> _WHAT YOU WILL DO_:
Extract each line of the records below that contains the word "の結果である".

> _THE DATA_:

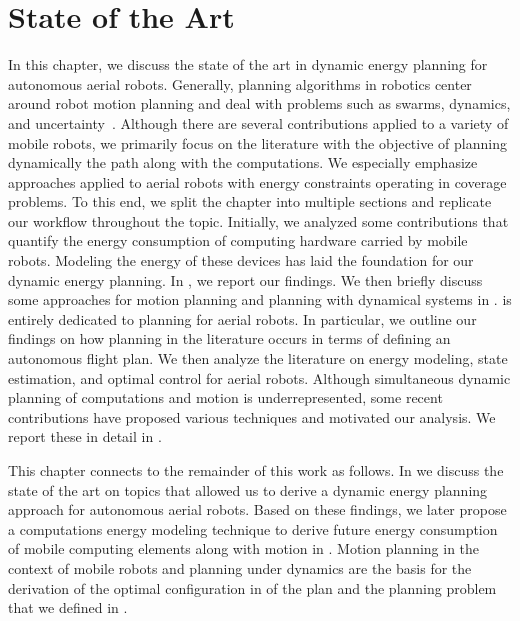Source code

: 
\chapter{State of the Art}
\label{cp:soa}

In this chapter, we discuss the state of the art in dynamic energy planning for autonomous aerial robots. Generally, planning algorithms in robotics center around robot motion planning and deal with problems such as swarms, dynamics, and uncertainty~\citep{lavalle2006planning}. Although there are several contributions applied to a variety of mobile robots, we primarily focus on the literature with the objective of planning dynamically the path along with the computations. We especially emphasize approaches applied to aerial robots with energy constraints operating in coverage problems. To this end, we split the chapter into multiple sections and replicate our workflow throughout the topic. Initially, we analyzed some contributions that quantify the energy consumption of computing hardware carried by mobile robots. Modeling the energy of these devices has laid the foundation for our dynamic energy planning. In , we report our findings. We then briefly discuss some approaches for motion planning and planning with dynamical systems in .  is entirely dedicated to planning for aerial robots. In particular, we outline our findings on how planning in the literature occurs in terms of defining an autonomous flight plan. We then analyze the literature on energy modeling, state estimation, and optimal control for aerial robots. Although simultaneous dynamic planning of computations and motion is underrepresented, some recent contributions have proposed various techniques and motivated our analysis. We report these in detail in .

This chapter connects to the remainder of this work as follows. In  we discuss the state of the art on topics that allowed us to derive a dynamic energy planning approach for autonomous aerial robots. Based on these findings, we later propose a computations energy modeling technique to derive future energy consumption of mobile computing elements along with motion in . Motion planning in the context of mobile robots and planning under dynamics are the basis for the derivation of the optimal configuration in  of the plan and the planning problem that we defined in .       


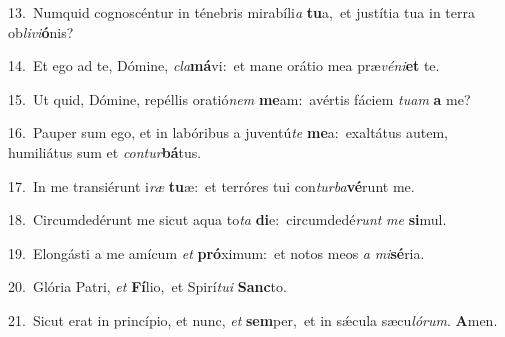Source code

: {\numbfont\textcolor{\numbcolor}{13.}}~Numquid cognoscéntur in ténebris mirabíli\textit{a} \textbf{tu}\-a,~\star et justítia tua in terra ob\-\textit{li}\-\textit{vi}\textbf{ó}nis?\par
{\numbfont\textcolor{\numbcolor}{14.}}~Et ego ad te, Dómine, \textit{cla}\-\textbf{má}vi:~\star et mane orátio mea præ\-\textit{vé}\-\textit{ni}\textbf{et} te.\par
{\numbfont\textcolor{\numbcolor}{15.}}~Ut quid, Dómine, repéllis oratió\textit{nem} \textbf{me}\-am:~\star avértis fáciem \textit{tu}\-\textit{am} \textbf{a} me?\par
{\numbfont\textcolor{\numbcolor}{16.}}~Pauper sum ego, et in labóribus a juventú\textit{te} \textbf{me}\-a:~\star exaltátus autem, humiliátus sum et \textit{con}\-\textit{tur}\textbf{bá}tus.\par
{\numbfont\textcolor{\numbcolor}{17.}}~In me transiérunt i\textit{ræ} \textbf{tu}\-æ:~\star et terróres tui con\-\textit{tur}\-\textit{ba}\textbf{vé}runt me.\par
{\numbfont\textcolor{\numbcolor}{18.}}~Circumdedérunt me sicut aqua to\textit{ta} \textbf{di}\-e:~\star circumdedé\textit{runt} \textit{me} \textbf{si}\-mul.\par
{\numbfont\textcolor{\numbcolor}{19.}}~Elongásti a me amícum \textit{et} \textbf{pró}\-ximum:~\star et notos meos \textit{a} \textit{mi}\-\textbf{sé}ria.\par
{\numbfont\textcolor{\numbcolor}{20.}}~Glória Patri, \textit{et} \textbf{Fí}\-lio,~\star et Spirí\-\textit{tu}\-\textit{i} \textbf{Sanc}\-to.\par
{\numbfont\textcolor{\numbcolor}{21.}}~Sicut erat in princípio, et nunc, \textit{et} \textbf{sem}\-per,~\star et in sǽcula sæcu\-\textit{ló}\-\textit{rum}. \textbf{A}\-men.\par
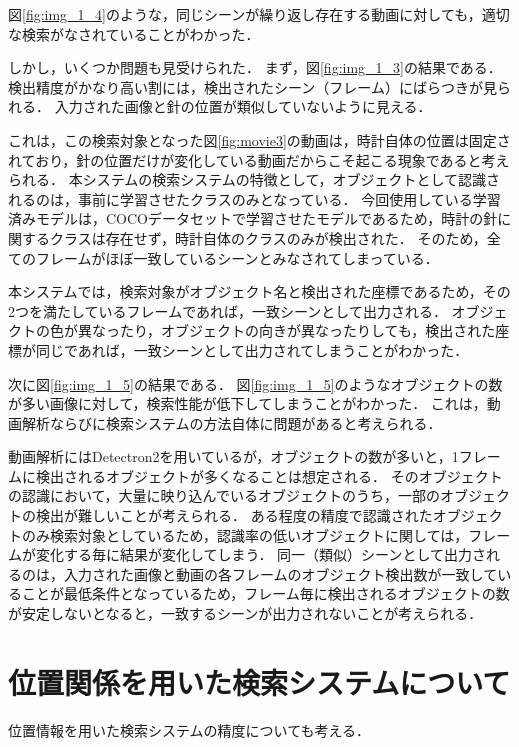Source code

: \documentclass[a4j,12pt,dvipdfmx]{jreport}
\begin{document}
図\ref{fig:img_1_4}のような，同じシーンが繰り返し存在する動画に対しても，適切な検索がなされていることがわかった．

しかし，いくつか問題も見受けられた．
まず，図\ref{fig:img_1_3}の結果である．
検出精度がかなり高い割には，検出されたシーン（フレーム）にばらつきが見られる．
入力された画像と針の位置が類似していないように見える．

これは，この検索対象となった図\ref{fig:movie3}の動画は，時計自体の位置は固定されており，針の位置だけが変化している動画だからこそ起こる現象であると考えられる．
本システムの検索システムの特徴として，オブジェクトとして認識されるのは，事前に学習させたクラスのみとなっている．
今回使用している学習済みモデルは，COCOデータセットで学習させたモデルであるため，時計の針に関するクラスは存在せず，時計自体のクラスのみが検出された．
そのため，全てのフレームがほぼ一致しているシーンとみなされてしまっている．

本システムでは，検索対象がオブジェクト名と検出された座標であるため，その2つを満たしているフレームであれば，一致シーンとして出力される．
オブジェクトの色が異なったり，オブジェクトの向きが異なったりしても，検出された座標が同じであれば，一致シーンとして出力されてしまうことがわかった．

次に図\ref{fig:img_1_5}の結果である．
図\ref{fig:img_1_5}のようなオブジェクトの数が多い画像に対して，検索性能が低下してしまうことがわかった．
これは，動画解析ならびに検索システムの方法自体に問題があると考えられる．

動画解析にはDetectron2を用いているが，オブジェクトの数が多いと，1フレームに検出されるオブジェクトが多くなることは想定される．
そのオブジェクトの認識において，大量に映り込んでいるオブジェクトのうち，一部のオブジェクトの検出が難しいことが考えられる．
ある程度の精度で認識されたオブジェクトのみ検索対象としているため，認識率の低いオブジェクトに関しては，フレームが変化する毎に結果が変化してしまう．
同一（類似）シーンとして出力されるのは，入力された画像と動画の各フレームのオブジェクト検出数が一致していることが最低条件となっているため，フレーム毎に検出されるオブジェクトの数が安定しないとなると，一致するシーンが出力されないことが考えられる．

\section{位置関係を用いた検索システムについて}\label{chap4-3}
位置情報を用いた検索システムの精度についても考える．
\end{document}
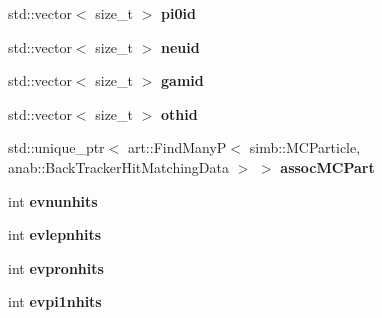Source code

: \begin{DoxyCompactItemize}
\item 
std\+::vector$<$ size\+\_\+t $>$ {\bfseries pi0id}\hypertarget{classanalysis_1_1SlicePurCompl_aaa4d7b9339cb5e7e1b2abce6b4784532}{}\label{classanalysis_1_1SlicePurCompl_aaa4d7b9339cb5e7e1b2abce6b4784532}

\item 
std\+::vector$<$ size\+\_\+t $>$ {\bfseries neuid}\hypertarget{classanalysis_1_1SlicePurCompl_a1f6b97343b50a45f6d08c9b7a77cafc8}{}\label{classanalysis_1_1SlicePurCompl_a1f6b97343b50a45f6d08c9b7a77cafc8}

\item 
std\+::vector$<$ size\+\_\+t $>$ {\bfseries gamid}\hypertarget{classanalysis_1_1SlicePurCompl_a4123f24a7b7c48a0b8d035d8f6cd8855}{}\label{classanalysis_1_1SlicePurCompl_a4123f24a7b7c48a0b8d035d8f6cd8855}

\item 
std\+::vector$<$ size\+\_\+t $>$ {\bfseries othid}\hypertarget{classanalysis_1_1SlicePurCompl_ab09dc6647525b89ebee6e9ee622cce58}{}\label{classanalysis_1_1SlicePurCompl_ab09dc6647525b89ebee6e9ee622cce58}

\item 
std\+::unique\+\_\+ptr$<$ art\+::\+Find\+ManyP$<$ simb\+::\+M\+C\+Particle, anab\+::\+Back\+Tracker\+Hit\+Matching\+Data $>$ $>$ {\bfseries assoc\+M\+C\+Part}\hypertarget{classanalysis_1_1SlicePurCompl_aee3dce7966b5e1ea71c93413bcbc6d8a}{}\label{classanalysis_1_1SlicePurCompl_aee3dce7966b5e1ea71c93413bcbc6d8a}

\item 
int {\bfseries evnunhits}\hypertarget{classanalysis_1_1SlicePurCompl_abb4d90c2bccf98be8583ee7ec4786e7b}{}\label{classanalysis_1_1SlicePurCompl_abb4d90c2bccf98be8583ee7ec4786e7b}

\item 
int {\bfseries evlepnhits}\hypertarget{classanalysis_1_1SlicePurCompl_acb6c47c5f5079404267f46ad6ccd843e}{}\label{classanalysis_1_1SlicePurCompl_acb6c47c5f5079404267f46ad6ccd843e}

\item 
int {\bfseries evpronhits}\hypertarget{classanalysis_1_1SlicePurCompl_a3b7e6beaede5fdaab4b4d58e3702fea1}{}\label{classanalysis_1_1SlicePurCompl_a3b7e6beaede5fdaab4b4d58e3702fea1}

\item 
int {\bfseries evpi1nhits}\hypertarget{classanalysis_1_1SlicePurCompl_a2b450063c61b0408260de63628f3d544}{}\label{classanalysis_1_1SlicePurCompl_a2b450063c61b0408260de63628f3d544}


\end{DoxyCompactItemize}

> _RESULT BELOW_:
まず，図\ref{fig:img_1_3}の結果である．
次に図\ref{fig:img_1_5}の結果である．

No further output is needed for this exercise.